Aim of the exercise >>
Using the records that appear below, write out exactly the lines from the one with "- refactor: 代码优化" through the one with "THE TASK taught", keeping both end lines.
Top of The data
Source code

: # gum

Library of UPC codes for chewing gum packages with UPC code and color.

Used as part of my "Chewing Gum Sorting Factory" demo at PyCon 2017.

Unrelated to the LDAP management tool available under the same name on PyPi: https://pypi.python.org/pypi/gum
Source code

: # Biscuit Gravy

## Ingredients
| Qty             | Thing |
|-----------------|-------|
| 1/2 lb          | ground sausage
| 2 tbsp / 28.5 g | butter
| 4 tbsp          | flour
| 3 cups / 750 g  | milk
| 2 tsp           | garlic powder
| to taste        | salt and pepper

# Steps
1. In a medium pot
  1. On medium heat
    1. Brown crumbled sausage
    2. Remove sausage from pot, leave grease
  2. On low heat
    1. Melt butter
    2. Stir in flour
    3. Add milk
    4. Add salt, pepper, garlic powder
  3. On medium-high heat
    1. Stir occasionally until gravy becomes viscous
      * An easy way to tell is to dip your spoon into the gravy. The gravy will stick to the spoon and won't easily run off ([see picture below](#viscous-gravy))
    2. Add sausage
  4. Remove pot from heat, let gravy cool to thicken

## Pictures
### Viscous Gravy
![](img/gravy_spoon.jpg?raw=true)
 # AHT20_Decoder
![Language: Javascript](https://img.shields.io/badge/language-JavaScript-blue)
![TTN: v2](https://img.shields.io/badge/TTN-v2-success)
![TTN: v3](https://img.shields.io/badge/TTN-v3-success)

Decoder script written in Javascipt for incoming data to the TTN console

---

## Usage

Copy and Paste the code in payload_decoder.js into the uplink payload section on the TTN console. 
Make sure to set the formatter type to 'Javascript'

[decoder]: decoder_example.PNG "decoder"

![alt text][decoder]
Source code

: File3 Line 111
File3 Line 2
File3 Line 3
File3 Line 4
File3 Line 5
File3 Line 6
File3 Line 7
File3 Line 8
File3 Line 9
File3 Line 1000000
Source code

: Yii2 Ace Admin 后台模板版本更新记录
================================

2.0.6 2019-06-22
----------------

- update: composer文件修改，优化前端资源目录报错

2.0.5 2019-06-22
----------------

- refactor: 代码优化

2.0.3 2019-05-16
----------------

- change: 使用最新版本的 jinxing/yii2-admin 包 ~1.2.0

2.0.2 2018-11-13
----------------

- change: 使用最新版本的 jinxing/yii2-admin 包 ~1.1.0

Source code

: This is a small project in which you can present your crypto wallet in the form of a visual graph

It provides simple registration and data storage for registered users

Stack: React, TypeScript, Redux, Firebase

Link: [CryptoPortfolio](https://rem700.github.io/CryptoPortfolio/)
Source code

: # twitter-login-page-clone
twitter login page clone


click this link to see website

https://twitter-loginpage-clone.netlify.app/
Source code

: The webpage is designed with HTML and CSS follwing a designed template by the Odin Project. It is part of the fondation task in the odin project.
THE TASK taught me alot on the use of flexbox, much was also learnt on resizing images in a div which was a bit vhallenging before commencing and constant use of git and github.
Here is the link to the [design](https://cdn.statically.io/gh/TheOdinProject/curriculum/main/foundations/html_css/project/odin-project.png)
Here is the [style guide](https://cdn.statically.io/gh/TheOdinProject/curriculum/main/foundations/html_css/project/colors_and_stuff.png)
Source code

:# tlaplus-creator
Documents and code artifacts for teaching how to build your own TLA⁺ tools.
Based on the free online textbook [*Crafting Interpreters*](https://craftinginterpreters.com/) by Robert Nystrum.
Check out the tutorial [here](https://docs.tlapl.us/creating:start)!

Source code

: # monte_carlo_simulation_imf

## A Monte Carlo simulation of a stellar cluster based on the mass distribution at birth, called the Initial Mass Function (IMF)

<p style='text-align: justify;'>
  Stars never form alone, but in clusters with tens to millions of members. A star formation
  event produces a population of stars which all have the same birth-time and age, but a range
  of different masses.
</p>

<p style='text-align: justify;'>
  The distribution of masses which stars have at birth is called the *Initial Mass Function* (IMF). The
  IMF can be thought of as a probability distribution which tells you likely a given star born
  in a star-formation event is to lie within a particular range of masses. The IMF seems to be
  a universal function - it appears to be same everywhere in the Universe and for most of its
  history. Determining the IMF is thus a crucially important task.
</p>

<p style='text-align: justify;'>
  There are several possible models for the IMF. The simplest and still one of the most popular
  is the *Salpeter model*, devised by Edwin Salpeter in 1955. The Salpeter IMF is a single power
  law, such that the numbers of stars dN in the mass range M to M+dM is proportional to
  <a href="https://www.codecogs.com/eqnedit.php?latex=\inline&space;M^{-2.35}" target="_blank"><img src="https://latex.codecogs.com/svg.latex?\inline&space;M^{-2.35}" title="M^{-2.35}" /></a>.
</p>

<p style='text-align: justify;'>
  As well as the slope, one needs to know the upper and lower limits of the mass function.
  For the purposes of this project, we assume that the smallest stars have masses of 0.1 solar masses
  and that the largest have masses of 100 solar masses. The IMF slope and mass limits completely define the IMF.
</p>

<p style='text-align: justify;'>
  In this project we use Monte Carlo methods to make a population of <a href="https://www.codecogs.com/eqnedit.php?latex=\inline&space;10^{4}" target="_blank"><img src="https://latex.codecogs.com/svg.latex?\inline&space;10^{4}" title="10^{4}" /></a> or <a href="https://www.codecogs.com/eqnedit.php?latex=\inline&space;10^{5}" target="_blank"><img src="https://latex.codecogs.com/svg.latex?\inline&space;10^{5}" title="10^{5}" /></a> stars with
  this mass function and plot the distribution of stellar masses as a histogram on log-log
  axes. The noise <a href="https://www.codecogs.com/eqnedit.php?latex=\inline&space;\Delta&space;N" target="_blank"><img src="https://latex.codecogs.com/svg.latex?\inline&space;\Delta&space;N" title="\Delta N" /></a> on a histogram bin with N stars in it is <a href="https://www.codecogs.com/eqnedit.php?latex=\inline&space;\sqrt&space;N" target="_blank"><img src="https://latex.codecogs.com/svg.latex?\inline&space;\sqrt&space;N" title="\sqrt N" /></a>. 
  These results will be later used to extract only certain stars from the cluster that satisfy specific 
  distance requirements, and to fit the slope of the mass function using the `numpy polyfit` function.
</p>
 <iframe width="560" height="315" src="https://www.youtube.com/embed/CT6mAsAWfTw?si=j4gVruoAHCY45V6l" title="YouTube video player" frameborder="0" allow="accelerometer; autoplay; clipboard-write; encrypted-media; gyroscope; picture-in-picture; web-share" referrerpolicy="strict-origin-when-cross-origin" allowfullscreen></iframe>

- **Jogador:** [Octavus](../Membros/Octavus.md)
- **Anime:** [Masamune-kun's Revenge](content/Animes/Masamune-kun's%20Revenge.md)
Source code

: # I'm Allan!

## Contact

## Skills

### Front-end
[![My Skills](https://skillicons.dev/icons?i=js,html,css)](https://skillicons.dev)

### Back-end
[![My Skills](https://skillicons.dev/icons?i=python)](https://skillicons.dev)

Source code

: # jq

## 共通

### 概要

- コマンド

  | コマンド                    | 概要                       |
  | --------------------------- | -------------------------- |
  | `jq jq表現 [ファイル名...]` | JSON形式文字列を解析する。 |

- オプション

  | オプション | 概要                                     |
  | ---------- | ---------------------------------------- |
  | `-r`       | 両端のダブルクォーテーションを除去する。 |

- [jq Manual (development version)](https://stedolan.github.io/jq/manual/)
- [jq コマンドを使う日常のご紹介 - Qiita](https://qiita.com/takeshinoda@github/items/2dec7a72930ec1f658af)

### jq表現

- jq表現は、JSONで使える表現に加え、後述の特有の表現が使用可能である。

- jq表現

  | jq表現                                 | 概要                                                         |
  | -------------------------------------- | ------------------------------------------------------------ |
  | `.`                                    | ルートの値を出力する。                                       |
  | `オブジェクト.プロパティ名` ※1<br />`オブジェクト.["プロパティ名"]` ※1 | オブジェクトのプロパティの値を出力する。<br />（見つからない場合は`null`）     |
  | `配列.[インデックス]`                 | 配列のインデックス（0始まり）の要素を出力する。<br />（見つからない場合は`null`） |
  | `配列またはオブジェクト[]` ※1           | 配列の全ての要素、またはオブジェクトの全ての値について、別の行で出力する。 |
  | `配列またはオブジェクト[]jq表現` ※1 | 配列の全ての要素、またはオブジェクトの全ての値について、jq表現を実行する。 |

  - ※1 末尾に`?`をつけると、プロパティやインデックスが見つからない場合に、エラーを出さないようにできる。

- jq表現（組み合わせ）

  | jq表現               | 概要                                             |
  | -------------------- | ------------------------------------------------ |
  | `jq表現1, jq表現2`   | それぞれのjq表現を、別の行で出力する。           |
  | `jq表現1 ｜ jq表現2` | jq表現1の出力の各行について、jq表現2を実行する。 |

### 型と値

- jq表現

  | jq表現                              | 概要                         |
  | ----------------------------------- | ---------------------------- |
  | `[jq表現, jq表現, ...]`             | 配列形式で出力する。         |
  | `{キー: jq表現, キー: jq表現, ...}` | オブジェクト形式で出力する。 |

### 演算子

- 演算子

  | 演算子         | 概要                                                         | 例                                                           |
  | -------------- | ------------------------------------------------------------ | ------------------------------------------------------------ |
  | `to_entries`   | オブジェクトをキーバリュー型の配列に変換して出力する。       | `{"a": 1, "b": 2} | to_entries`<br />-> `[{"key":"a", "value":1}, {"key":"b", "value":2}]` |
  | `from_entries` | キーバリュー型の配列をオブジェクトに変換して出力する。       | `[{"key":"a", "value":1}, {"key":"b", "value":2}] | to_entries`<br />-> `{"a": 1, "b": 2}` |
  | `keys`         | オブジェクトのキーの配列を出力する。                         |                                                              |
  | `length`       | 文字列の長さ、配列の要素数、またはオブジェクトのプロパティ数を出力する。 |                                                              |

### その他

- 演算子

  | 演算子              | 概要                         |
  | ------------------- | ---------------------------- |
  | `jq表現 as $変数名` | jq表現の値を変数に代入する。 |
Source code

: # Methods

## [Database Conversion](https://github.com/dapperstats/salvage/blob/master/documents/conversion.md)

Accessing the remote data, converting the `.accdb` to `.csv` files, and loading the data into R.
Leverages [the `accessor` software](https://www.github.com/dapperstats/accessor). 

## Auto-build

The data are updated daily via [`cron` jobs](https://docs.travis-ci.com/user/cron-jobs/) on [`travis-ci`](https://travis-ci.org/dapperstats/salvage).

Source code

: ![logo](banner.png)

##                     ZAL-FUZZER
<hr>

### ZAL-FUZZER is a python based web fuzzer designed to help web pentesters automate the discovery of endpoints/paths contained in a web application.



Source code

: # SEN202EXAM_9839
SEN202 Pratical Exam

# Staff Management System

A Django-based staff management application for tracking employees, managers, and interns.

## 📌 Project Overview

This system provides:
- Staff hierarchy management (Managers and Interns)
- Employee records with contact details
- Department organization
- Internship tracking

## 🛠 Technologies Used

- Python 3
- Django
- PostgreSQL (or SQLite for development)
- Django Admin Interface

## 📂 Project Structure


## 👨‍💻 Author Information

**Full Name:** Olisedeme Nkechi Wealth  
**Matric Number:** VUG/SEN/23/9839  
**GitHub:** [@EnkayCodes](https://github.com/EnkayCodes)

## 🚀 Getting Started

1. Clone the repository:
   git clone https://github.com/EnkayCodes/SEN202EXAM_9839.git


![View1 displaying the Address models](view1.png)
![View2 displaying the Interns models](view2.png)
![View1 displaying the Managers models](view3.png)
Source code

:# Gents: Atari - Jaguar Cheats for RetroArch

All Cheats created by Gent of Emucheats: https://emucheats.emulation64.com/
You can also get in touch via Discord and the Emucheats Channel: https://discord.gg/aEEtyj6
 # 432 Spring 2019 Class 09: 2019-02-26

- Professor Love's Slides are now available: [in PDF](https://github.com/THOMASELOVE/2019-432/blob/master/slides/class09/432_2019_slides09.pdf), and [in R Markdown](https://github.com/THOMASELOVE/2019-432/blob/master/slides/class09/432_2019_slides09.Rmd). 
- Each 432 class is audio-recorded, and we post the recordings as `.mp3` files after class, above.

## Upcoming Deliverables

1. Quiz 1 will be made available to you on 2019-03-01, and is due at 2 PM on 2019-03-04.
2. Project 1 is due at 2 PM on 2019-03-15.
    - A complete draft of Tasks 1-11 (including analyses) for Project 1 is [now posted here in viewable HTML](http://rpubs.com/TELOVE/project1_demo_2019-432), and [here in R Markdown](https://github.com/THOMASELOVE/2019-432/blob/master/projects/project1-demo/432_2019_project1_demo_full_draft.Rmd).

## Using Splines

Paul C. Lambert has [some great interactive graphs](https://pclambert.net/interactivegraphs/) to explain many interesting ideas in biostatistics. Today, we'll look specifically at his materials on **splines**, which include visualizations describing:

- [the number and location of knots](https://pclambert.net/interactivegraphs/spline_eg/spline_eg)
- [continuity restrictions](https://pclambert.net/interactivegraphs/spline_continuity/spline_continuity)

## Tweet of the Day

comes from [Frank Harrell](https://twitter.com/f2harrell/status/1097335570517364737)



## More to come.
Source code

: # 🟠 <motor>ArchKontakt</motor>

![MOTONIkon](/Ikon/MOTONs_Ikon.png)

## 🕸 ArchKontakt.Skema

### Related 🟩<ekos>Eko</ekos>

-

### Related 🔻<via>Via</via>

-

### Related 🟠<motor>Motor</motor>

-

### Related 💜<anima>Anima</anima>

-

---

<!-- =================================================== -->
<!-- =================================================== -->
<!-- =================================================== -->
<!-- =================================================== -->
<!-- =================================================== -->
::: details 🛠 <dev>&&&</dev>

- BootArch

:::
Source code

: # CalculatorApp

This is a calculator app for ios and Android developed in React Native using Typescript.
Bottom of The data
Output below >>
- refactor: 代码优化

2.0.3 2019-05-16
----------------

- change: 使用最新版本的 jinxing/yii2-admin 包 ~1.2.0

2.0.2 2018-11-13
----------------

- change: 使用最新版本的 jinxing/yii2-admin 包 ~1.1.0

Source code

: This is a small project in which you can present your crypto wallet in the form of a visual graph

It provides simple registration and data storage for registered users

Stack: React, TypeScript, Redux, Firebase

Link: [CryptoPortfolio](https://rem700.github.io/CryptoPortfolio/)
Source code

: # twitter-login-page-clone
twitter login page clone


click this link to see website

https://twitter-loginpage-clone.netlify.app/
Source code

: The webpage is designed with HTML and CSS follwing a designed template by the Odin Project. It is part of the fondation task in the odin project.
THE TASK taught me alot on the use of flexbox, much was also learnt on resizing images in a div which was a bit vhallenging before commencing and constant use of git and github.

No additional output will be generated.